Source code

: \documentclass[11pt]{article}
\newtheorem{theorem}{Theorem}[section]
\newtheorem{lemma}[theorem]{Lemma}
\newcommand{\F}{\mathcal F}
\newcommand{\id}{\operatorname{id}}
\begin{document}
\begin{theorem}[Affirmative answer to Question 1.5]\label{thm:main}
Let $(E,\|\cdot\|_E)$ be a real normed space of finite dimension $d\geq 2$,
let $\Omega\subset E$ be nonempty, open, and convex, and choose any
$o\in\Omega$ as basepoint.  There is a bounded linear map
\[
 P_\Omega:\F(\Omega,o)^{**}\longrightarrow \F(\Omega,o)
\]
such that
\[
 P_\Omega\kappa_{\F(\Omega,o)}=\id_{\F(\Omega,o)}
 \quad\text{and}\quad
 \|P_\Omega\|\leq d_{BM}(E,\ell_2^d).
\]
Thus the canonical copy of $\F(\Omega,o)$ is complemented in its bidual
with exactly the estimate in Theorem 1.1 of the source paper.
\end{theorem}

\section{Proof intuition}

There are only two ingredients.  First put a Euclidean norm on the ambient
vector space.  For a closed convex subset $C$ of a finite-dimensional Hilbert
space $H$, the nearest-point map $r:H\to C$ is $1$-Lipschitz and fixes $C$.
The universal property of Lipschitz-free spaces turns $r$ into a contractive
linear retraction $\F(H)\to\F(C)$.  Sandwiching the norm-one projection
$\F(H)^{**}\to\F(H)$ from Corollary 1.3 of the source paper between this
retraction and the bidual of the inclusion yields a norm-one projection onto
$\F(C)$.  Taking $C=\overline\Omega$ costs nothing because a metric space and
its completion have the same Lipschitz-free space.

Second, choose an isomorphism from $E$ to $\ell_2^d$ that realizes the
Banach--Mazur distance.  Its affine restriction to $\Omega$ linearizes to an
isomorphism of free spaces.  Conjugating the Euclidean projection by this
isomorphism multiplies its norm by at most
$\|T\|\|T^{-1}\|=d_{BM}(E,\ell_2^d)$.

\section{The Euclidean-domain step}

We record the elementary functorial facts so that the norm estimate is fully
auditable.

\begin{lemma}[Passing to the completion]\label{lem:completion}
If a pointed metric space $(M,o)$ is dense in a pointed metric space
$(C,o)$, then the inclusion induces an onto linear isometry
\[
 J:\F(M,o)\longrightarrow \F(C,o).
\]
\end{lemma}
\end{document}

▸ **PROMPT**
Leaving out all lines before the one containing "with exactly the", copy that line and the rest through the end of the listing above exactly.

▸ **FINAL ANSWER**
with exactly the estimate in Theorem 1.1 of the source paper.
\end{theorem}

\section{Proof intuition}

There are only two ingredients.  First put a Euclidean norm on the ambient
vector space.  For a closed convex subset $C$ of a finite-dimensional Hilbert
space $H$, the nearest-point map $r:H\to C$ is $1$-Lipschitz and fixes $C$.
The universal property of Lipschitz-free spaces turns $r$ into a contractive
linear retraction $\F(H)\to\F(C)$.  Sandwiching the norm-one projection
$\F(H)^{**}\to\F(H)$ from Corollary 1.3 of the source paper between this
retraction and the bidual of the inclusion yields a norm-one projection onto
$\F(C)$.  Taking $C=\overline\Omega$ costs nothing because a metric space and
its completion have the same Lipschitz-free space.

Second, choose an isomorphism from $E$ to $\ell_2^d$ that realizes the
Banach--Mazur distance.  Its affine restriction to $\Omega$ linearizes to an
isomorphism of free spaces.  Conjugating the Euclidean projection by this
isomorphism multiplies its norm by at most
$\|T\|\|T^{-1}\|=d_{BM}(E,\ell_2^d)$.

\section{The Euclidean-domain step}

We record the elementary functorial facts so that the norm estimate is fully
auditable.

\begin{lemma}[Passing to the completion]\label{lem:completion}
If a pointed metric space $(M,o)$ is dense in a pointed metric space
$(C,o)$, then the inclusion induces an onto linear isometry
\[
 J:\F(M,o)\longrightarrow \F(C,o).
\]
\end{lemma}
\end{document}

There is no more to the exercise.